### [Assigned task]
Please work out the number of lines in the following material that include "navigate", and reply with only that number.

### [Data to use]
..........

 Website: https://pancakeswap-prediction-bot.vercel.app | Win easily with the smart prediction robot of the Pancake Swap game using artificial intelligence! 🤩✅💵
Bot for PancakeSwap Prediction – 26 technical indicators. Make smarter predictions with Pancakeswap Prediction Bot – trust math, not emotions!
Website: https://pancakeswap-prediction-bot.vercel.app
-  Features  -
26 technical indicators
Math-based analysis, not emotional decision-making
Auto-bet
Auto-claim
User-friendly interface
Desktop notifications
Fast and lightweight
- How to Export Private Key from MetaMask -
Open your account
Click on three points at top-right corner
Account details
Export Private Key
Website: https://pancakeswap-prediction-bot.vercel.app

..........

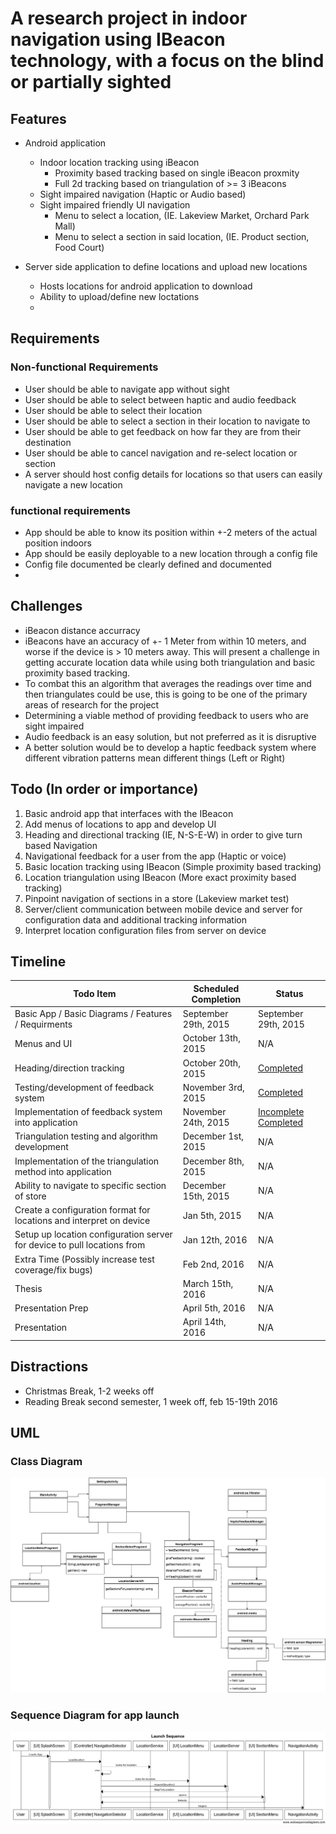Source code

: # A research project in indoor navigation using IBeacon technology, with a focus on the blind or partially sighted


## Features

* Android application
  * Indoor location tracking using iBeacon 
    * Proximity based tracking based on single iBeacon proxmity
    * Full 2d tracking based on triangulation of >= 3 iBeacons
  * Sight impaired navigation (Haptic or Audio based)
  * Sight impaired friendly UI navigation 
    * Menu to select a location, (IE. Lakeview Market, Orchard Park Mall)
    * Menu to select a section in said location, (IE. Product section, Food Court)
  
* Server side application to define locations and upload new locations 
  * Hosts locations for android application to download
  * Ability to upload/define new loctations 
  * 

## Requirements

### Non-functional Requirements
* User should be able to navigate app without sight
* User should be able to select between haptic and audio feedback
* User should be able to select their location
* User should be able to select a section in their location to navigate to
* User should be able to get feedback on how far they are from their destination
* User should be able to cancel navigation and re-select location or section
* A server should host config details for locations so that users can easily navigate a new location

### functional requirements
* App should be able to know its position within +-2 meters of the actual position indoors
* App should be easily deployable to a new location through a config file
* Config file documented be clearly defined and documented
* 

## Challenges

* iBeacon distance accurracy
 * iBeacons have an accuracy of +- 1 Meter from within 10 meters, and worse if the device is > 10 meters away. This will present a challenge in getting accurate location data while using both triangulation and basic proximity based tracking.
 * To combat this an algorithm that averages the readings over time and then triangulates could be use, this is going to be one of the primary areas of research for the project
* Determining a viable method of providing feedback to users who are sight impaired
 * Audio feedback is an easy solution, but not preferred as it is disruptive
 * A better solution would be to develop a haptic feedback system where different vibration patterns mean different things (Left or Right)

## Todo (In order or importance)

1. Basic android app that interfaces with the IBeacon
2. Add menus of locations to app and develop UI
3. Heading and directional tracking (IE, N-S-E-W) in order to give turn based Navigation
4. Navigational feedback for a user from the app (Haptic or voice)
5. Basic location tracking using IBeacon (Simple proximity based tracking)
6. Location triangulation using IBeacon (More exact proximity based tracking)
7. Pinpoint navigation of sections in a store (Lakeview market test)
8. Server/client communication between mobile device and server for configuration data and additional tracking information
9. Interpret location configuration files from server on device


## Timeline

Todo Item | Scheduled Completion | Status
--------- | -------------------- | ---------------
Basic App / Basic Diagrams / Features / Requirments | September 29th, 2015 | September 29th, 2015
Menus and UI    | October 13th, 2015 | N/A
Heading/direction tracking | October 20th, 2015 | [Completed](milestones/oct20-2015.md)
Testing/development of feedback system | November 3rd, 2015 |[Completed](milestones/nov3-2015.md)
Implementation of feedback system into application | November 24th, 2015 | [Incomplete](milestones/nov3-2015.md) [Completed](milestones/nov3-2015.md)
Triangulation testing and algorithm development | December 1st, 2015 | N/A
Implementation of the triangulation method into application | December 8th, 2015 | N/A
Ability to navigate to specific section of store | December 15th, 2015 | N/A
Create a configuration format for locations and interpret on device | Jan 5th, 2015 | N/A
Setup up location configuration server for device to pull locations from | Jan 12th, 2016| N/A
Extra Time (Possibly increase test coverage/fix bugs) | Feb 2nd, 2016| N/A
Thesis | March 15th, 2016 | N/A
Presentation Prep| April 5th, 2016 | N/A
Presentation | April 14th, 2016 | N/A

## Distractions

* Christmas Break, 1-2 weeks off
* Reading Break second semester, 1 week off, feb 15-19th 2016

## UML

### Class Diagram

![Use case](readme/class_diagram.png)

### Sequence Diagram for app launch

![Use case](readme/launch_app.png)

..........

### [Answer to the exercise]
4